Sucede que varios funcionarios y también jueces influyentes (como el propio Ricardo Lorenzetti, el hosco y solitario integrante de la Corte) deslizaban ante los oídos del Presidente que la inminente jubilación del juez Juan Carlos Maqueda dejaría al máximo tribunal impotente, paralizado y fracturado. El Presidente se apuraba para firmar en enero un decreto por el que designaría en comisión a los candidatos propuestos por el Gobierno, Ariel Lijo y Manuel García-Mansilla, que aún no tienen el acuerdo de los dos tercios del Senado. El ala jurídica del Gobierno (¿Sebastián Amerio, viceministro de Justicia, quizás? ¿Rodolfo Barra, jefe de los abogados del Estado, tal vez?) le deslizó, en cambio, que era preferible no tomar esa clase de decisiones en enero porque el decreto podría ser declarado inconstitucional mediante una cautelar por un juez de primera instancia, y no habría muchas posibilidades efectivas de apelación. La mayoría de los jueces está de vacaciones en enero. Y esperar hasta febrero con esos dos jueces nombrados, pero sin poder asumir, significaría demasiado tiempo.
El Presidente, aseguran, insiste con que los quiere a Lijo y a García-Mansilla sentados pronto en las poltronas de la Corte. Para peor, el bloque de senadores peronistas firmó un acta por la que se comprometió a declarar nulo el eventual decreto que nombraría a esos dos candidatos. El bloque tiene 33 senadores, pero podría tener 34 si asumiera la política camporista que reemplazará a Edgardo Kueider, el exsenador peronista sorprendido in fraganti en la frontera con Paraguay con 200.000 dólares y una secretaria. Le faltan al peronismo entre 3 o 4 senadores para alcanzar la mayoría absoluta (se necesitan 37 senadores), pero con una mayoría simple de los presentes en el recinto le alcanzaría para tumbar el eventual decreto de Milei. Algunos senadores sostienen que con solo un tercio de los votos se podría voltear un decreto de designación de jueces de la Corte, porque estos necesitan los dos tercios para el acuerdo. Un tercio sería una prueba contundente de que nunca alcanzarían los dos tercios necesarios.

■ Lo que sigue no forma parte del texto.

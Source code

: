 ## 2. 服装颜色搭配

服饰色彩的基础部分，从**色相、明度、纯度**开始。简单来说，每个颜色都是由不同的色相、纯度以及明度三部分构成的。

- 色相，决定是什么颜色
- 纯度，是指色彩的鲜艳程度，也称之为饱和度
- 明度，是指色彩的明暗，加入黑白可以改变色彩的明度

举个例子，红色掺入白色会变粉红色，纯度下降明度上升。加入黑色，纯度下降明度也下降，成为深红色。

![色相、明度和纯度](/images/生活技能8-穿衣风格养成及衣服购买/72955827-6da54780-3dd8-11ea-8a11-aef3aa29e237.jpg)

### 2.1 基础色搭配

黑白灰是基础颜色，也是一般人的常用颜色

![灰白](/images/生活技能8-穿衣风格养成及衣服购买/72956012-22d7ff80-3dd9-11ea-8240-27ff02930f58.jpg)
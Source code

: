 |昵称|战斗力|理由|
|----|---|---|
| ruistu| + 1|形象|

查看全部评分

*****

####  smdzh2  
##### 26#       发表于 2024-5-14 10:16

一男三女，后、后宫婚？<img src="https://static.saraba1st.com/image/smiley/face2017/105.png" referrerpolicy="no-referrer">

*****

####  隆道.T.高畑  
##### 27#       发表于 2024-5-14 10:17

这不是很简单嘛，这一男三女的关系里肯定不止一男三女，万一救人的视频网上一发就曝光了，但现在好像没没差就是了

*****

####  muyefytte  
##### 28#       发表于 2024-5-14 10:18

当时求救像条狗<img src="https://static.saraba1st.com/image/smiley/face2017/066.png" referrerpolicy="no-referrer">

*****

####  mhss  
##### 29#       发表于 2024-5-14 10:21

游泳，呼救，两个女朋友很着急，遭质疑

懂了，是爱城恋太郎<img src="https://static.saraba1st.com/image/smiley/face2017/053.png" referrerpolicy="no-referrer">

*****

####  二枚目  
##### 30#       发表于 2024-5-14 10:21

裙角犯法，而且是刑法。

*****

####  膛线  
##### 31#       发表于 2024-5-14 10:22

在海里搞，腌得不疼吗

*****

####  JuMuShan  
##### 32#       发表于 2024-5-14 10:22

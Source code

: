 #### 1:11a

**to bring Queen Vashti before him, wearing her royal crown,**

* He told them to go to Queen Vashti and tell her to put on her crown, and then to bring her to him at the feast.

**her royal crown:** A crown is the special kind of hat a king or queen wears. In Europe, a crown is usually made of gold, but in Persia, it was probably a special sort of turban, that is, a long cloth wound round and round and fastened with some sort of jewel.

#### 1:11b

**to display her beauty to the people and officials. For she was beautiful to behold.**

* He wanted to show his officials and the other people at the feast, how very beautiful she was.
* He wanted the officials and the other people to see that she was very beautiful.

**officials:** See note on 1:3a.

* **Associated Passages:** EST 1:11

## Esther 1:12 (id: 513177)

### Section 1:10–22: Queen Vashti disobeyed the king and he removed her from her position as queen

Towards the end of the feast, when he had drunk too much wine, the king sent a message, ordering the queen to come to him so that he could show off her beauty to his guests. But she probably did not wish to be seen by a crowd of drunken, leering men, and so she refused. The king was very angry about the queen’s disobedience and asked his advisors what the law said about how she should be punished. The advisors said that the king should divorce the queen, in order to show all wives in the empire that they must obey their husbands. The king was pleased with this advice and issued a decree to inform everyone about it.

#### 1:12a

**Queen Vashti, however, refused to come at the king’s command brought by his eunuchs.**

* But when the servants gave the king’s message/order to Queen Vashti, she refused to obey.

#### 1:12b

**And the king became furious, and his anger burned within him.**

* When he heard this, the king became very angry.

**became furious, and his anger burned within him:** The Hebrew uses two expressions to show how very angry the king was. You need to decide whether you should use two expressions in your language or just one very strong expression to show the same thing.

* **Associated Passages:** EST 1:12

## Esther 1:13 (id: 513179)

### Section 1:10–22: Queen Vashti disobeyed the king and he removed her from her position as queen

De todos modos, el Presidente deberá enfrentar cuestionamientos desde la Justicia y desde la política por designaciones de jueces de la Corte en comisión y por un simple decreto. Resta saber si el juez federal Lijo renunciará a su actual cargo en tales precarias condiciones. Nunca un juez de instancias inferiores podría llegar hasta la cima del Poder Judicial con una simple licencia en el cargo actual. ¿Y si en esa instancia inapelable debiera decidir sobre una decisión suya como juez federal o sobre una decisión de sus muchos amigos en Comodoro Py, donde es un magistrado que influye en otros jueces y fiscales? Ser juez de la Corte Suprema significa también desprenderse de todos los compromisos del pasado. Pero debe existir la certeza de que el pasado no volverá.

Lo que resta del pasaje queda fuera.